[PROBLEM DESCRIPTION] Report the number of lines in the records below that contain the word "카테고리의", and nothing more.
- Opening Delimiter -
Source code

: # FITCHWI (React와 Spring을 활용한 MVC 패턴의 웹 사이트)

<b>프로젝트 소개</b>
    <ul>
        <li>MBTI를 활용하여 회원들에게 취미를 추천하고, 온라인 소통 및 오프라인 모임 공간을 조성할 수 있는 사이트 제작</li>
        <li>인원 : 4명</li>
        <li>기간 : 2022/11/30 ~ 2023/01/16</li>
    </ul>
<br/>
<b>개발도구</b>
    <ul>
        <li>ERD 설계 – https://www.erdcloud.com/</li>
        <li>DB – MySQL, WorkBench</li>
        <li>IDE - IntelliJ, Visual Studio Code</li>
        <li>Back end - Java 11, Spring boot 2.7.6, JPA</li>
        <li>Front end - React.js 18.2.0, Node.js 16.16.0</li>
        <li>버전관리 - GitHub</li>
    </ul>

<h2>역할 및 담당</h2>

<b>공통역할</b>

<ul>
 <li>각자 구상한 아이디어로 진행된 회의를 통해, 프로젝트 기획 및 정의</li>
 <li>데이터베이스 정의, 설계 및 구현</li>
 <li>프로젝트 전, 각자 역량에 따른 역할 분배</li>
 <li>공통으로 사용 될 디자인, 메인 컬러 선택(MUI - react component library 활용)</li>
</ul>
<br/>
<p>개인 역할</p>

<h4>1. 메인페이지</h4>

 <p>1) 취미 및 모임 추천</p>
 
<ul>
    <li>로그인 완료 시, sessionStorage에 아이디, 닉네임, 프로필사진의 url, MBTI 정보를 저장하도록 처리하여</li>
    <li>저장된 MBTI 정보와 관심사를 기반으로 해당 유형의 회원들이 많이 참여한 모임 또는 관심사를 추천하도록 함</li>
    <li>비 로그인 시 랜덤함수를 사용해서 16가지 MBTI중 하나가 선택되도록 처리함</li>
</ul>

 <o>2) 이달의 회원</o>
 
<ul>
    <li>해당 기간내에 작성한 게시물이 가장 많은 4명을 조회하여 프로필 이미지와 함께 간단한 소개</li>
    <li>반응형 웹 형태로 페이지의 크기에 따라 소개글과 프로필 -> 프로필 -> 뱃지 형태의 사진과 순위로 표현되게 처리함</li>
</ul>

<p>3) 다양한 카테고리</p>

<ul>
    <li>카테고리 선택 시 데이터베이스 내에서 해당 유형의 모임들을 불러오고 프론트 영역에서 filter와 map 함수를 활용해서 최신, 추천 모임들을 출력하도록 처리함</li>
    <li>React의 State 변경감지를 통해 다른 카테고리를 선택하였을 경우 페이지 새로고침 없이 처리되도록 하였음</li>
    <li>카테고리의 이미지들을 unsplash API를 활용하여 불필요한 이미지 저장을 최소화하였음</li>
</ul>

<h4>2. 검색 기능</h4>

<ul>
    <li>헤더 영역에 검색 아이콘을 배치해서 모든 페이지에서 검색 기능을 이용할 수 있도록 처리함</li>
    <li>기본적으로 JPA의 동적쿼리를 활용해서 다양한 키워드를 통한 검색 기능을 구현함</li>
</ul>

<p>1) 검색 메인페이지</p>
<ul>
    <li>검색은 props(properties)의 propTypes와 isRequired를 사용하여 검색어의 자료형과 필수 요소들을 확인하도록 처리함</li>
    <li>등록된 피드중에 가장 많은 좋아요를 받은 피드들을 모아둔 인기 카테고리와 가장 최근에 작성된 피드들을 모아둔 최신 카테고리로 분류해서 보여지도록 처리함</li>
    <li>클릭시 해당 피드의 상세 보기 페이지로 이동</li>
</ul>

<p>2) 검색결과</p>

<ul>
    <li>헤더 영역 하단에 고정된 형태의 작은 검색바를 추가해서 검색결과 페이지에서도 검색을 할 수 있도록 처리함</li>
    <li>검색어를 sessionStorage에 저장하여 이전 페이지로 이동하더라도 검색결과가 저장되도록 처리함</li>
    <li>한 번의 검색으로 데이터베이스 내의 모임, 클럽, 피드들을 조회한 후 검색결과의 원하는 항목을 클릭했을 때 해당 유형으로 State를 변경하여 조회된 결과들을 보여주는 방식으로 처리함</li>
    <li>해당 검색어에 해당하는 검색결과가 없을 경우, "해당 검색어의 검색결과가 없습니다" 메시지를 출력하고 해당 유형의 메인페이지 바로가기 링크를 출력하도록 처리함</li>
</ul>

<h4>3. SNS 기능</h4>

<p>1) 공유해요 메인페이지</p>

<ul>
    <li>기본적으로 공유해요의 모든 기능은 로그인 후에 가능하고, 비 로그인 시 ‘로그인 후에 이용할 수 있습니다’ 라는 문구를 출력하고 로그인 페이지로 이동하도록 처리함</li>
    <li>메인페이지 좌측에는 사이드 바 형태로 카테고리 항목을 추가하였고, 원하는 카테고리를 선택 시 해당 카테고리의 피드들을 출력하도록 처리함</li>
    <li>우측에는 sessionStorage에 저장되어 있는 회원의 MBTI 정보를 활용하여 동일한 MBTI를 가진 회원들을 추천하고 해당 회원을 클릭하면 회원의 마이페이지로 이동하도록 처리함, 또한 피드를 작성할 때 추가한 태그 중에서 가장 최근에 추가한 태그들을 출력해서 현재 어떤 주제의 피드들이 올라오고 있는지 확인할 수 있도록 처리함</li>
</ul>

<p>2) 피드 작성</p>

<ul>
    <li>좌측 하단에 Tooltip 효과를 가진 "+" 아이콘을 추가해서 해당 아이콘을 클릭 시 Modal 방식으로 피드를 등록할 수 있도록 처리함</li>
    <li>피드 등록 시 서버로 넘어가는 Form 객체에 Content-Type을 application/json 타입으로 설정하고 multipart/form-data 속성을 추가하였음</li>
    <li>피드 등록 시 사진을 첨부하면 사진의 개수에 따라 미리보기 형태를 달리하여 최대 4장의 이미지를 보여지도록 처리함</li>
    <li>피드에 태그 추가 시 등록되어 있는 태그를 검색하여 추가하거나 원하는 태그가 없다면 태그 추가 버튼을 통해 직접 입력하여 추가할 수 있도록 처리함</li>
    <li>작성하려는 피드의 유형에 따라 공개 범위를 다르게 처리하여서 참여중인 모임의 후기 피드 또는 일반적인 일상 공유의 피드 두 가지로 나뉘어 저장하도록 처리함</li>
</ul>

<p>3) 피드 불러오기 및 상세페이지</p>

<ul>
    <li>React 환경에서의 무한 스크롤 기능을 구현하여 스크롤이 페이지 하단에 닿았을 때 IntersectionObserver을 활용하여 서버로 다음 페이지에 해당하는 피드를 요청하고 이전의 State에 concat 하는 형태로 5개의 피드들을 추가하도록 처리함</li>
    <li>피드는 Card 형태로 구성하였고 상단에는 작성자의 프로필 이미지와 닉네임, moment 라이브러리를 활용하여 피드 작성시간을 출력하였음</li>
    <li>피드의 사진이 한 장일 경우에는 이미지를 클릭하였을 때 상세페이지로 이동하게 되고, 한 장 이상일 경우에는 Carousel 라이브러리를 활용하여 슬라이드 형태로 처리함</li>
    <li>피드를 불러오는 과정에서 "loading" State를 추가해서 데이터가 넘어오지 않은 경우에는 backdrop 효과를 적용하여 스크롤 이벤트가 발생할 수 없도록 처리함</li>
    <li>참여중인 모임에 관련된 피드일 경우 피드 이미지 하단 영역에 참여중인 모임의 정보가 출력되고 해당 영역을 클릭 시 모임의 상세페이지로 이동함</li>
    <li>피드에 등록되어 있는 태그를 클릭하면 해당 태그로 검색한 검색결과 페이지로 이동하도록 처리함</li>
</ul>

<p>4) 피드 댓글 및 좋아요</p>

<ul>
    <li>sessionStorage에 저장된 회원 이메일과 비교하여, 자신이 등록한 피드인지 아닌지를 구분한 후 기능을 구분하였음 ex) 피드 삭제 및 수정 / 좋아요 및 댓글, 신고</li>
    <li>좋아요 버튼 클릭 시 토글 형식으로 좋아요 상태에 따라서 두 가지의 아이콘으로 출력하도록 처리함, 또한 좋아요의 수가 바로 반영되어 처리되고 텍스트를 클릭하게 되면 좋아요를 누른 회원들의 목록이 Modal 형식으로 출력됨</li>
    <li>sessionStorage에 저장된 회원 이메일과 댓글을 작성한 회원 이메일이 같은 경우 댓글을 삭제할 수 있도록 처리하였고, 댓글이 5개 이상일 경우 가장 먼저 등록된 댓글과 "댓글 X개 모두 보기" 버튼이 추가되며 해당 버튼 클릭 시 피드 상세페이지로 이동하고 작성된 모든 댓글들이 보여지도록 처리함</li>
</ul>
- Closing Delimiter -
[RESPONSE TO THE EXERCISE] 2